Rendered images with source text -
-*-*-
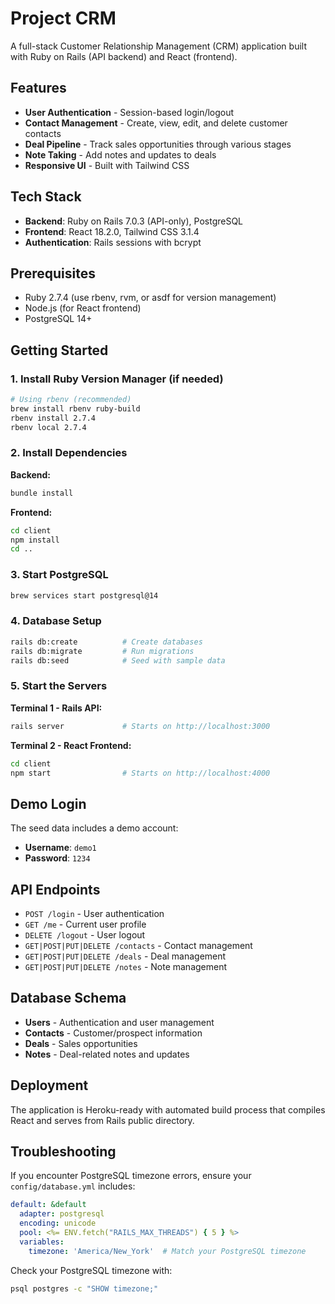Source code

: # Project CRM

A full-stack Customer Relationship Management (CRM) application built with Ruby on Rails (API backend) and React (frontend).

## Features

- **User Authentication** - Session-based login/logout
- **Contact Management** - Create, view, edit, and delete customer contacts
- **Deal Pipeline** - Track sales opportunities through various stages
- **Note Taking** - Add notes and updates to deals
- **Responsive UI** - Built with Tailwind CSS

## Tech Stack

- **Backend**: Ruby on Rails 7.0.3 (API-only), PostgreSQL
- **Frontend**: React 18.2.0, Tailwind CSS 3.1.4
- **Authentication**: Rails sessions with bcrypt

## Prerequisites

- Ruby 2.7.4 (use rbenv, rvm, or asdf for version management)
- Node.js (for React frontend)
- PostgreSQL 14+

## Getting Started

### 1. Install Ruby Version Manager (if needed)

```bash
# Using rbenv (recommended)
brew install rbenv ruby-build
rbenv install 2.7.4
rbenv local 2.7.4
```

### 2. Install Dependencies

**Backend:**
```bash
bundle install
```

**Frontend:**
```bash
cd client
npm install
cd ..
```

### 3. Start PostgreSQL

```bash
brew services start postgresql@14
```

### 4. Database Setup

```bash
rails db:create          # Create databases
rails db:migrate         # Run migrations
rails db:seed            # Seed with sample data
```

### 5. Start the Servers

**Terminal 1 - Rails API:**
```bash
rails server             # Starts on http://localhost:3000
```

**Terminal 2 - React Frontend:**
```bash
cd client
npm start                # Starts on http://localhost:4000
```

## Demo Login

The seed data includes a demo account:

- **Username**: `demo1`
- **Password**: `1234`

## API Endpoints

- `POST /login` - User authentication
- `GET /me` - Current user profile
- `DELETE /logout` - User logout
- `GET|POST|PUT|DELETE /contacts` - Contact management
- `GET|POST|PUT|DELETE /deals` - Deal management
- `GET|POST|PUT|DELETE /notes` - Note management

## Database Schema

- **Users** - Authentication and user management
- **Contacts** - Customer/prospect information
- **Deals** - Sales opportunities
- **Notes** - Deal-related notes and updates

## Deployment

The application is Heroku-ready with automated build process that compiles React and serves from Rails public directory.

## Troubleshooting

If you encounter PostgreSQL timezone errors, ensure your `config/database.yml` includes:

```yaml
default: &default
  adapter: postgresql
  encoding: unicode
  pool: <%= ENV.fetch("RAILS_MAX_THREADS") { 5 } %>
  variables:
    timezone: 'America/New_York'  # Match your PostgreSQL timezone
```

Check your PostgreSQL timezone with:
```bash
psql postgres -c "SHOW timezone;"
```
-*-*-
Exercise requirements -
All lines from the start of the entries above through the line containing "- **Users** - Authentication" are to be given again exactly; the pictures are not.

Task answer -
Source code

: # Project CRM

A full-stack Customer Relationship Management (CRM) application built with Ruby on Rails (API backend) and React (frontend).

## Features

- **User Authentication** - Session-based login/logout
- **Contact Management** - Create, view, edit, and delete customer contacts
- **Deal Pipeline** - Track sales opportunities through various stages
- **Note Taking** - Add notes and updates to deals
- **Responsive UI** - Built with Tailwind CSS

## Tech Stack

- **Backend**: Ruby on Rails 7.0.3 (API-only), PostgreSQL
- **Frontend**: React 18.2.0, Tailwind CSS 3.1.4
- **Authentication**: Rails sessions with bcrypt

## Prerequisites

- Ruby 2.7.4 (use rbenv, rvm, or asdf for version management)
- Node.js (for React frontend)
- PostgreSQL 14+

## Getting Started

### 1. Install Ruby Version Manager (if needed)

```bash
# Using rbenv (recommended)
brew install rbenv ruby-build
rbenv install 2.7.4
rbenv local 2.7.4
```

### 2. Install Dependencies

**Backend:**
```bash
bundle install
```

**Frontend:**
```bash
cd client
npm install
cd ..
```

### 3. Start PostgreSQL

```bash
brew services start postgresql@14
```

### 4. Database Setup

```bash
rails db:create          # Create databases
rails db:migrate         # Run migrations
rails db:seed            # Seed with sample data
```

### 5. Start the Servers

**Terminal 1 - Rails API:**
```bash
rails server             # Starts on http://localhost:3000
```

**Terminal 2 - React Frontend:**
```bash
cd client
npm start                # Starts on http://localhost:4000
```

## Demo Login

The seed data includes a demo account:

- **Username**: `demo1`
- **Password**: `1234`

## API Endpoints

- `POST /login` - User authentication
- `GET /me` - Current user profile
- `DELETE /logout` - User logout
- `GET|POST|PUT|DELETE /contacts` - Contact management
- `GET|POST|PUT|DELETE /deals` - Deal management
- `GET|POST|PUT|DELETE /notes` - Note management

## Database Schema

- **Users** - Authentication and user management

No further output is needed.